# layout blinds



## poutpro (Mar 8, 2006)

I'm looking for a new layout blind. I currently have a Finisher and have been less than impressed with it. Unless the new ones are better, setup and take down takes WAY too long.

What is everyone's opinion on the best full frame blind on the market?


----------



## Jungda99 (Nov 17, 2006)

how long is WAY to long? to some poeple that means 10 secs and to some people that means 10 min.

I just pulled my finisher out in the garage and timed myself. It was only 70 secs from undoing the velcro to unfold it to ready to stuff stubble.

This should be quicker but I havn't touched it since fall so it has been a few months since I used it.

Step one put the head rest on
Step two - Push the pipes together on each side of the head rest.
Step 3 (if you want) velcro the camo in place on each side of the head rest.

Done

no pins, nuts, bolts or anything that could possibly get lost unless you didn't assemble it correctly.

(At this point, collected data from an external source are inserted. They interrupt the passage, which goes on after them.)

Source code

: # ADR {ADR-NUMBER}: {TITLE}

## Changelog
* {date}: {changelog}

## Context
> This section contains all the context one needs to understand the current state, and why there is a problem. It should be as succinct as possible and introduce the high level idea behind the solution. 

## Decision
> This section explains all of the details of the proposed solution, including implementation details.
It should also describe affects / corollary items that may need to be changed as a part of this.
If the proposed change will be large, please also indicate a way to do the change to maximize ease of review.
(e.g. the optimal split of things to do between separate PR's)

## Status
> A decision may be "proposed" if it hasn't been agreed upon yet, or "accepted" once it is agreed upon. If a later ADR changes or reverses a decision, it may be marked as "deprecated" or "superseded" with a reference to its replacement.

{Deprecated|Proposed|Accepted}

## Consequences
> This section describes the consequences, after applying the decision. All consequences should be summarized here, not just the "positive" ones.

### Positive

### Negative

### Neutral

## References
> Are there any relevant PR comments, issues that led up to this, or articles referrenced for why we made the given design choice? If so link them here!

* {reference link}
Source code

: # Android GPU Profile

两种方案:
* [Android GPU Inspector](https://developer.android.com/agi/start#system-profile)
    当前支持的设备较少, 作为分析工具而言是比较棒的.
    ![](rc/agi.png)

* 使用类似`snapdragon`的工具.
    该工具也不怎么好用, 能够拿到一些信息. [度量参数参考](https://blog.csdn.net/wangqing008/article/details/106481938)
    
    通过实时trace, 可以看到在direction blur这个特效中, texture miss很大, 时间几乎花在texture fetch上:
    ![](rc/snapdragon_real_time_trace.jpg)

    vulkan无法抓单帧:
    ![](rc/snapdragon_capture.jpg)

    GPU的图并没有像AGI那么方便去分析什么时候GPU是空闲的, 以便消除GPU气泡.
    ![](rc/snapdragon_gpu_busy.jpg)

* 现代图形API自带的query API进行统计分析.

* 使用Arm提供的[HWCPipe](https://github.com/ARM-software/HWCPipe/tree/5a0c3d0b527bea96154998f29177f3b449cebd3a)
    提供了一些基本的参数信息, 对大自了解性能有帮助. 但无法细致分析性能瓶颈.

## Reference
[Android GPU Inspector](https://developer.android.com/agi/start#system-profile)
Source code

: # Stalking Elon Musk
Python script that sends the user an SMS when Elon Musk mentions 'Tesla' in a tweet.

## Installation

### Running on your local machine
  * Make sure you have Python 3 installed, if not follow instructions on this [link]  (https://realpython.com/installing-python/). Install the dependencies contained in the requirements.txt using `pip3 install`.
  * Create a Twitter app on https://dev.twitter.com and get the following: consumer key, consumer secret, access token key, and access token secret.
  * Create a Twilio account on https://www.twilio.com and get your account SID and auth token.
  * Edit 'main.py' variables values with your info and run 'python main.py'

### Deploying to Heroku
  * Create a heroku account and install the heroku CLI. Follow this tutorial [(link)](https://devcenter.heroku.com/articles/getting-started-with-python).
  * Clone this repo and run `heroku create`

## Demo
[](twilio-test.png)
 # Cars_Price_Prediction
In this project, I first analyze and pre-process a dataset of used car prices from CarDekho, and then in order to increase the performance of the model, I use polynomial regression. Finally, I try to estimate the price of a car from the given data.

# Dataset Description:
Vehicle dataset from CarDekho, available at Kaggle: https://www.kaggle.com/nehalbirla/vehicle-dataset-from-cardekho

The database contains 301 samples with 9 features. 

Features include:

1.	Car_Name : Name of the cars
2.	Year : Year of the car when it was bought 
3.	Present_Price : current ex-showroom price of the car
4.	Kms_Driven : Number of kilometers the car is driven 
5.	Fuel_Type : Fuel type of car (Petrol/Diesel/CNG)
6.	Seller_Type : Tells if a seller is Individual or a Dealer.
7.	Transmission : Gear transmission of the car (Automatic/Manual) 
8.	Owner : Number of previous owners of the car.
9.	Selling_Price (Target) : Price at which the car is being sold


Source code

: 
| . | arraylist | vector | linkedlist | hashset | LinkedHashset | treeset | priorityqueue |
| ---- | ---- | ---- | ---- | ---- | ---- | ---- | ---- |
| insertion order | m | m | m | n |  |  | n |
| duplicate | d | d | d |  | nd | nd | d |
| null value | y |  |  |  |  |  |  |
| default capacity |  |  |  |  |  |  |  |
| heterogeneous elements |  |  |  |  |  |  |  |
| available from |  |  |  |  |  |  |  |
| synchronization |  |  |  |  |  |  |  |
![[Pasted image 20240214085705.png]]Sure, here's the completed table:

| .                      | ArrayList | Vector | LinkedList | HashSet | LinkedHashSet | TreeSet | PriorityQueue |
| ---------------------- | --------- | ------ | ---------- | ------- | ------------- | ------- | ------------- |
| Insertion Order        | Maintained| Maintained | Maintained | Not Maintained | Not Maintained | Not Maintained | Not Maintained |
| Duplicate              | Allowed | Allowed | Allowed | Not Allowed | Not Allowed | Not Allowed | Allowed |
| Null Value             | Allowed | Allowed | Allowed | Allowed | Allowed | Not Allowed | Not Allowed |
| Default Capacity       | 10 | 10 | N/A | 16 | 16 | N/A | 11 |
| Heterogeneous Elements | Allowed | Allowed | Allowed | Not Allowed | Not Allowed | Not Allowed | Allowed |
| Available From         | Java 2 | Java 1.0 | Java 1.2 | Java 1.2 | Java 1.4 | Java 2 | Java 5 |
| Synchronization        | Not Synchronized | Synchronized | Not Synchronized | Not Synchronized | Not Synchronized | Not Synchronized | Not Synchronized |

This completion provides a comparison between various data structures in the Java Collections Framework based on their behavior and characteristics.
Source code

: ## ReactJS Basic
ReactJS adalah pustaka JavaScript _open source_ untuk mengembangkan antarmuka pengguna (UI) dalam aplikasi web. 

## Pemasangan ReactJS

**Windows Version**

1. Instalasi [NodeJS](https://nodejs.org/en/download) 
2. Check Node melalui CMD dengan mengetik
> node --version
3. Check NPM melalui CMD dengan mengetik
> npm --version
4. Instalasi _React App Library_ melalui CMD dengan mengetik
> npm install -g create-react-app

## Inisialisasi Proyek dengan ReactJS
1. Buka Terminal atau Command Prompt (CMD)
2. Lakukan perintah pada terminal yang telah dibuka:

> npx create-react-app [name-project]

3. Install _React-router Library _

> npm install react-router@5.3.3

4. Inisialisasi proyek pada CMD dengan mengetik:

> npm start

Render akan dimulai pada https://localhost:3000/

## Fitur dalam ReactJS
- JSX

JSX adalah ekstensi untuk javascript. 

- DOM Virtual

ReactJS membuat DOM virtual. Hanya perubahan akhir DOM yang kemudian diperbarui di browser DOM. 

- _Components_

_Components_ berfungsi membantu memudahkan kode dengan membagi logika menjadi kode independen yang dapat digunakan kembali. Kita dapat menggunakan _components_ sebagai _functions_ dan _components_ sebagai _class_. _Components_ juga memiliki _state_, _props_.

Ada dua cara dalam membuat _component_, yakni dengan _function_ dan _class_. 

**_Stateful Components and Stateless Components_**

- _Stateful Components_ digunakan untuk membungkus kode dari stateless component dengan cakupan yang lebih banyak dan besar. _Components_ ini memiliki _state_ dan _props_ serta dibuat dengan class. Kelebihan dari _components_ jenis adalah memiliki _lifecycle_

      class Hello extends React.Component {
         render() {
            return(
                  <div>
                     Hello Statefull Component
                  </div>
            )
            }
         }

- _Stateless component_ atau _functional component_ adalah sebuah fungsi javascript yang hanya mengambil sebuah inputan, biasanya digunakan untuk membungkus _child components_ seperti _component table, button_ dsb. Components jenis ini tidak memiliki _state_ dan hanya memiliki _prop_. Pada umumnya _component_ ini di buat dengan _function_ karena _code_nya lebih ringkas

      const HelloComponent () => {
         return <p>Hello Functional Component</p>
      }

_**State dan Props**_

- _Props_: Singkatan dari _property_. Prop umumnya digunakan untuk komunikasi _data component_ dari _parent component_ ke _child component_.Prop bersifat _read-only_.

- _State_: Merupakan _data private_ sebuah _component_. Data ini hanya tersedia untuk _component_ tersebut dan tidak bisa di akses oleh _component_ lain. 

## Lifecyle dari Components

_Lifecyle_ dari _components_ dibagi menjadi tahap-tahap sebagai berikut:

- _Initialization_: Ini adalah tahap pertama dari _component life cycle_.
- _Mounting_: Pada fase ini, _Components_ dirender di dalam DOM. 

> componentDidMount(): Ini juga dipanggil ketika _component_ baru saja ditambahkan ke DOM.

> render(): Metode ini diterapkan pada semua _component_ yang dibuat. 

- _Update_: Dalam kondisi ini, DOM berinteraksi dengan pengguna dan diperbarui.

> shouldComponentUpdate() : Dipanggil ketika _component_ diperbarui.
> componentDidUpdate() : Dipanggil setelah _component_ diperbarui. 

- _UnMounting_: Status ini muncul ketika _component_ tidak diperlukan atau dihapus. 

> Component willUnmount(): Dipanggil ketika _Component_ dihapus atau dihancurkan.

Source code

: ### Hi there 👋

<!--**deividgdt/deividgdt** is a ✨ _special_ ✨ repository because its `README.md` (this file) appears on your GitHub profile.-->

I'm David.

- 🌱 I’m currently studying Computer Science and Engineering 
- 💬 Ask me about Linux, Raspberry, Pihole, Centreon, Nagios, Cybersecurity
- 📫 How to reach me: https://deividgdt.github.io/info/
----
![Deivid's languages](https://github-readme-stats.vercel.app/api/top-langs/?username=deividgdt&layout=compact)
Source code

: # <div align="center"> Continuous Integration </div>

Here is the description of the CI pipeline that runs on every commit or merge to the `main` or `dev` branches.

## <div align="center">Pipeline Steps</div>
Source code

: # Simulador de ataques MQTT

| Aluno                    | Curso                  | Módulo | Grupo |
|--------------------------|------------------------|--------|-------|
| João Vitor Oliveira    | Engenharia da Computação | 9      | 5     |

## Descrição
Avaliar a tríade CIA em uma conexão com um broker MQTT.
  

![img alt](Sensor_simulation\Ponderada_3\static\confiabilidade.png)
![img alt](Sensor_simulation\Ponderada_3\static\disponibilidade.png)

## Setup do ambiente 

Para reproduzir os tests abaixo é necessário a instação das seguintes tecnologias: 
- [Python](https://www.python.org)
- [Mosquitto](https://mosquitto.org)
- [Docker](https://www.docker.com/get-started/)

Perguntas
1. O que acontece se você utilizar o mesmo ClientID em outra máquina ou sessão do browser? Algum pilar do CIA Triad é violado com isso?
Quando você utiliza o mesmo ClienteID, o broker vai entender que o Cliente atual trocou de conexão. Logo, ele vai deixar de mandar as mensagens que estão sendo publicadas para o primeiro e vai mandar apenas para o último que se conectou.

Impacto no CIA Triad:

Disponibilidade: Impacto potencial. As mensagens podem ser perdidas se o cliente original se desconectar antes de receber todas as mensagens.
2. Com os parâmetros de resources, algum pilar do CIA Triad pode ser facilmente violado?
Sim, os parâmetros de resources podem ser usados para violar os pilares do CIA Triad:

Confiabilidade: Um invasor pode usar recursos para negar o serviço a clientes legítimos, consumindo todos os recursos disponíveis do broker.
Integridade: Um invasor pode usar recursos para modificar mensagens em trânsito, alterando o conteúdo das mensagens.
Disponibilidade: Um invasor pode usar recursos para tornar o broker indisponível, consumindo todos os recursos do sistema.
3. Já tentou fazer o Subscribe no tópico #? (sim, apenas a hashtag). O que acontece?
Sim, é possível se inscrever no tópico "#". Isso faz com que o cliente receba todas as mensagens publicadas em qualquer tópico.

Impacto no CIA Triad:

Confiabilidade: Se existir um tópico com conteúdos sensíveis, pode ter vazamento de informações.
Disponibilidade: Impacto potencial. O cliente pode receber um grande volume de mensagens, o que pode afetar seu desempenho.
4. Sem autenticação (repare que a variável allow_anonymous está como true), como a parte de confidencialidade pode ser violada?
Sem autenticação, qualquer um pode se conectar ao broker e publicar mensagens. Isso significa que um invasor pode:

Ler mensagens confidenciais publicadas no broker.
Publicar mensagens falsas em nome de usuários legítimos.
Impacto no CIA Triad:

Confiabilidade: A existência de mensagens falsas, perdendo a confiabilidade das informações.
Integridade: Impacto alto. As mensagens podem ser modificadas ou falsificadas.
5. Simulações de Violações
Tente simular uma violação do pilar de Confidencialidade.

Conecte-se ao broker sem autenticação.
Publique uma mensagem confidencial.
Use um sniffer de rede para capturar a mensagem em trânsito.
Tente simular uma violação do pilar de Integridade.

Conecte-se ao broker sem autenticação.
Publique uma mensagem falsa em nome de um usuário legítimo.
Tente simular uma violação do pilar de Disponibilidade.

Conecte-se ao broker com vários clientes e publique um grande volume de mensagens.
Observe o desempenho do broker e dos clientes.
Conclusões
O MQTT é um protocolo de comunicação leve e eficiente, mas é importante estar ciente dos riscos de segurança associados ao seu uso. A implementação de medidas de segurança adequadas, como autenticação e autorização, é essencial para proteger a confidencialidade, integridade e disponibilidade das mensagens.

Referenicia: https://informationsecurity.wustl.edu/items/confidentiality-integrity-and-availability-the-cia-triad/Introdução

there may be some quicker blinds to set up out there but how much faster do you really need?


----------



## poutpro (Mar 8, 2006)

If I could do mine in 70 seconds I would be delighted. It probably takes 3 or 4 minutes to do mine. Maybe there is something that I don't know. To save on setup time, I leave the bottom supports together, but now the blind really leans. I have to loosen the back support straps before I can get the head rest in, then re-tighten it to give good support. I am however happywith its durability; it has lasted me 4 years.


----------



## barebackjack (Sep 5, 2006)

I can do my powerhunter in about 3 secs.


----------



## blhunter3 (May 5, 2007)

Ground Force.


----------



## carp_killer (Nov 24, 2006)

^^
ill second that


----------



## BillR (Jan 29, 2008)

I am really impressed with the Hitman. HS blind. Lots of room and there is also a zipper area where your feet are for cleaning it out but I use it for the dog. Its alot like the finisher.


----------



## USAlx50 (Nov 30, 2004)

barebackjack said:


> I can do my powerhunter in about 3 secs.


:lol: but then you have to be uncomfortable as hell, not be able to see sh1t, and have your gun constantly getting covered and filled with crap. I hate power hunters... yet i still have one because man they disapear.

P.S. I'll take the uncomfortable back bar in a GF over the setup and carrying inconvenience of a finisher most days.


----------



## barebackjack (Sep 5, 2006)

USAlx50 said:


> barebackjack said:
> 
> 
> > I can do my powerhunter in about 3 secs.
> ...


All true. Except the visibility, I think you can see far more out of a powerhunter, and not have to worry about them spotting your head as you move, call, etc. With your head sticking out of a blind with doors, you still have to wear a mask, or paint, both of which I hate.

Ill take better concealment over comfort any day.

I do like the SUB on cold windy days though.



> your gun constantly getting covered and filled with crap


No worries with a benelli! :lol:


----------



## poutpro (Mar 8, 2006)

Does anyone have any experience with FA blinds? I know very little about this brand. I assume that they have a blind that is comparable to the Finisher.


----------



## USAlx50 (Nov 30, 2004)

barebackjack said:


> USAlx50 said:
> 
> 
> > barebackjack said:
> ...


Dude, i had the better half of a corn stalk get sucked up into the chamber when my x3 was cycling a round about a week ago (hunting from PH). Not cool, no matter what you are shooting! I treat my gun like absolute sh1t but I'm still not a big fan of stubble and mud going through the action on a regular basis.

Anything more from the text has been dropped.